The calculation of the "next" n zeroes from the previous ones could be done via some standard solver like Newton-Raphson in parallel, or a simultaneous solver for all n roots. There may be complications for multiple or closely spaced zeroes of f or of H(t), 0< t < 1. I guess that these problems could be solved via a larger spacing and/or distribution of the zeroes of m in this example.
As recall, the version of Muller's method I used required having initial guesses for all zeros of interest. Your entry seems to suggest you only need 3, so you may have something different than what had available at the time.
Due to proprietary concerns, I can't in good conscience tell you what the function is, but I can tell you what I believe went wrong in utilizing Muller's method. There was actually a family of functions whose zeros I was looking for. That is, I wanted all complex z such that f(z,c)=0, where c is a given complex constant. The value of c depends on the particular problem a user might be interest in so the possibilities are endless. Unfortunately, the number of zeros varies considerably as a function of c. Just by plotting |f(z,c)|, I could easily see how many zeros there are for a particular value of c, but I did not know how to enumerate them in general (as a function of c).
So, the main problem I was having is that I didn't know for sure how many zeros I was looking for (in general). However, I was able to analyze the problem enough to come up with initial guesses for some of the zeros. For those, Muller's method had no trouble refining my guesses. But, it did not return the zeros that I had no initial guesses for. It appeared that I was one zero short, and the zero I was missing ironically happened to be the most important one.
Now if somehow I had been able to enumerate and determine initial guesses for all of the zeros, I have no doubt that Muller's method would have work well. But, that's precisely the advantage of the method described by Delvest and Lyness. You don't need to know how many zeros you're looking for and you don't need to supply any initial guesses.
As described above, it appears that the homotopic method also requires knowing how many zeros you're looking for. Therefore, it looks like the method of Delvest and Lyness has an advantage over that method.
The method of Delvest and Lyness is very nice for analytic functions. But it offers no direct generalization to multivariate cases that - I think - are much more demanding.

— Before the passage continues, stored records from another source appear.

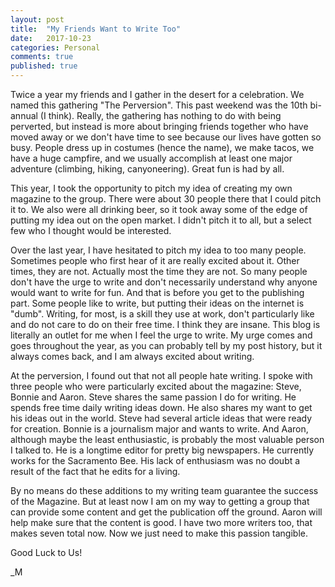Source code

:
 ```yaml
---
layout: post
title:  "My Friends Want to Write Too"
date:   2017-10-23
categories: Personal
comments: true
published: true
---
```


Twice a year my friends and I gather in the desert for a celebration.  We named this gathering "The Perversion".  This past weekend was the 10th bi-annual (I think). Really, the gathering has nothing to do with being perverted, but instead is more about bringing friends together who have moved away or we don't have time to see because our lives have gotten so busy.  People dress up in costumes (hence the name), we make tacos, we have a huge campfire, and we usually accomplish at least one major adventure (climbing, hiking, canyoneering). Great fun is had by all. 

This year, I took the opportunity to pitch my idea of creating my own magazine to the group.  There were about 30 people there that I could pitch it to.  We also were all drinking beer, so it took away some of the edge of putting my idea out on the open market. I didn't pitch it to all, but a select few who I thought would be interested. 

Over the last year, I have hesitated to pitch my idea to too many people. Sometimes people who first hear of it are really excited about it.  Other times, they are not. Actually most the time they are not.  So many people don't have the urge to write and don't necessarily understand why anyone would want to write for fun.  And that is before you get to the publishing part. Some people like to write, but putting their ideas on the internet is "dumb". Writing, for most, is a skill they use at work, don't particularly like and do not care to do on their free time.  I think they are insane. This blog is literally an outlet for me when I feel the urge to write.  My urge comes and goes throughout the year, as you can probably tell by my post history, but it always comes back, and I am always excited about writing.  

At the perversion, I found out that not all people hate writing. I spoke with three people who were particularly excited about the magazine: Steve, Bonnie and Aaron.  Steve shares the same passion I do for writing. He spends free time daily writing ideas down.  He also shares my want to get his ideas out in the world.  Steve had several article ideas that were ready for creation. Bonnie is a journalism major and wants to write. And Aaron, although maybe the least enthusiastic, is probably the most valuable person I talked to. He is a longtime editor for pretty big newspapers. He currently works for the Sacramento Bee. His lack of enthusiasm was no doubt a result of the fact that he edits for a living. 

By no means do these additions to my writing team guarantee the success of the Magazine. But at least now I am on my way to getting a group that can provide some content and get the publication off the ground.  Aaron will help make sure that the content is good. I have two more writers too, that makes seven total now. Now we just need to make this passion tangible. 

Good Luck to Us!

_M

Thanks for the information. As I understand, in most cases, the number of roots is determined by the degree of the equation. In my problem, the equation was of an arbitrary degree, so number of roots was unknown. Second, the coefficients of the roots were complex as well which increased the complexity of the problem. As obvious, the roots were complex too. The Muller's algorithm I applied required three guess to begin with; the guesses could be real or complex. And then the algorithm did a very good job, as I have discussed in my paper mentioned above.